### ACTIVITY
Omitting the images, transcribe the records below exactly as they stand.

** RECORDS TO PROCESS follows **

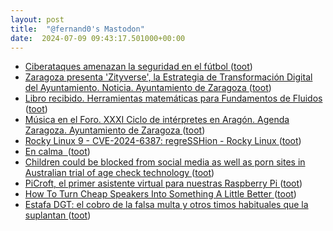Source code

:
 ```yaml
---
layout: post
title:  "@fernand0's Mastodon"
date:  2024-07-09 09:43:17.501000+00:00
---
```

*  [Ciberataques amenazan la seguridad en el fútbol ](https://unaaldia.hispasec.com/2024/07/ciberataques-amenazan-la-seguridad-en-el-futbol.htm) ([toot](https://mastodon.social/@fernand0/112755880591261772))
*  [Zaragoza presenta  'Zityverse', la Estrategia de Transformación Digital del Ayuntamiento. Noticia. Ayuntamiento de Zaragoza ](https://www.zaragoza.es/sede/servicio/noticia/33291) ([toot](https://mastodon.social/@fernand0/112755629059838276))
*  [Libro recibido. Herramientas matemáticas para Fundamentos de Fluidos ](https://fotografiasenmovimiento.wordpress.com/2024/07/09/libro-recibido-herramientas-matematicas-para-fundamentos-de-fluidos) ([toot](https://mastodon.social/@fernand0/112755573180251013))
*  [Música en el Foro. XXXI Ciclo de intérpretes en Aragón. Agenda Zaragoza. Ayuntamiento de Zaragoza ](https://www.zaragoza.es/sede/servicio/cultura/evento/programa/152) ([toot](https://mastodon.social/@fernand0/112753909973679618))
*  [Rocky Linux 9 - CVE-2024-6387: regreSSHion - Rocky Linux ](https://rockylinux.org/news/2024-07-01-openssh-sigalrm-regressio) ([toot](https://mastodon.social/@fernand0/112752121372996443))
*  [En calma  ](https://avecesunafoto.wordpress.com/2024/07/08/en-calma) ([toot](https://mastodon.social/@fernand0/112752103595907282))
*  [Children could be blocked from social media as well as porn sites in Australian trial of age check technology ](https://www.theguardian.com/australia-news/article/2024/jul/02/social-media-porn-site-ban-australia-trial-age-assuranc) ([toot](https://mastodon.social/@fernand0/112751761311898989))
*  [PiCroft, el primer asistente virtual para nuestras Raspberry Pi ](https://descubrearduino.com/asistente-virtual) ([toot](https://mastodon.social/@fernand0/112751582903683238))
*  [How To Turn Cheap Speakers Into Something A Little Better ](https://hackaday.com/2024/07/05/how-to-turn-cheap-speakers-into-something-a-little-better) ([toot](https://mastodon.social/@fernand0/112751369559709019))
*  [Estafa DGT: el cobro de la falsa multa y otros timos habituales que la suplantan ](https://www.genbeta.com/a-fondo/estafa-dgt-cobro-falsa-multa-otros-timos-habituales-que-suplanta) ([toot](https://mastodon.social/@fernand0/112750578328646661))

** End of RECORDS TO PROCESS **

### SOLUTION FOR THIS PROBLEM
Source code

:
 ```yaml
---
layout: post
title:  "@fernand0's Mastodon"
date:  2024-07-09 09:43:17.501000+00:00
---
```

*  [Ciberataques amenazan la seguridad en el fútbol ](https://unaaldia.hispasec.com/2024/07/ciberataques-amenazan-la-seguridad-en-el-futbol.htm) ([toot](https://mastodon.social/@fernand0/112755880591261772))
*  [Zaragoza presenta  'Zityverse', la Estrategia de Transformación Digital del Ayuntamiento. Noticia. Ayuntamiento de Zaragoza ](https://www.zaragoza.es/sede/servicio/noticia/33291) ([toot](https://mastodon.social/@fernand0/112755629059838276))
*  [Libro recibido. Herramientas matemáticas para Fundamentos de Fluidos ](https://fotografiasenmovimiento.wordpress.com/2024/07/09/libro-recibido-herramientas-matematicas-para-fundamentos-de-fluidos) ([toot](https://mastodon.social/@fernand0/112755573180251013))
*  [Música en el Foro. XXXI Ciclo de intérpretes en Aragón. Agenda Zaragoza. Ayuntamiento de Zaragoza ](https://www.zaragoza.es/sede/servicio/cultura/evento/programa/152) ([toot](https://mastodon.social/@fernand0/112753909973679618))
*  [Rocky Linux 9 - CVE-2024-6387: regreSSHion - Rocky Linux ](https://rockylinux.org/news/2024-07-01-openssh-sigalrm-regressio) ([toot](https://mastodon.social/@fernand0/112752121372996443))
*  [En calma  ](https://avecesunafoto.wordpress.com/2024/07/08/en-calma) ([toot](https://mastodon.social/@fernand0/112752103595907282))
*  [Children could be blocked from social media as well as porn sites in Australian trial of age check technology ](https://www.theguardian.com/australia-news/article/2024/jul/02/social-media-porn-site-ban-australia-trial-age-assuranc) ([toot](https://mastodon.social/@fernand0/112751761311898989))
*  [PiCroft, el primer asistente virtual para nuestras Raspberry Pi ](https://descubrearduino.com/asistente-virtual) ([toot](https://mastodon.social/@fernand0/112751582903683238))
*  [How To Turn Cheap Speakers Into Something A Little Better ](https://hackaday.com/2024/07/05/how-to-turn-cheap-speakers-into-something-a-little-better) ([toot](https://mastodon.social/@fernand0/112751369559709019))
*  [Estafa DGT: el cobro de la falsa multa y otros timos habituales que la suplantan ](https://www.genbeta.com/a-fondo/estafa-dgt-cobro-falsa-multa-otros-timos-habituales-que-suplanta) ([toot](https://mastodon.social/@fernand0/112750578328646661))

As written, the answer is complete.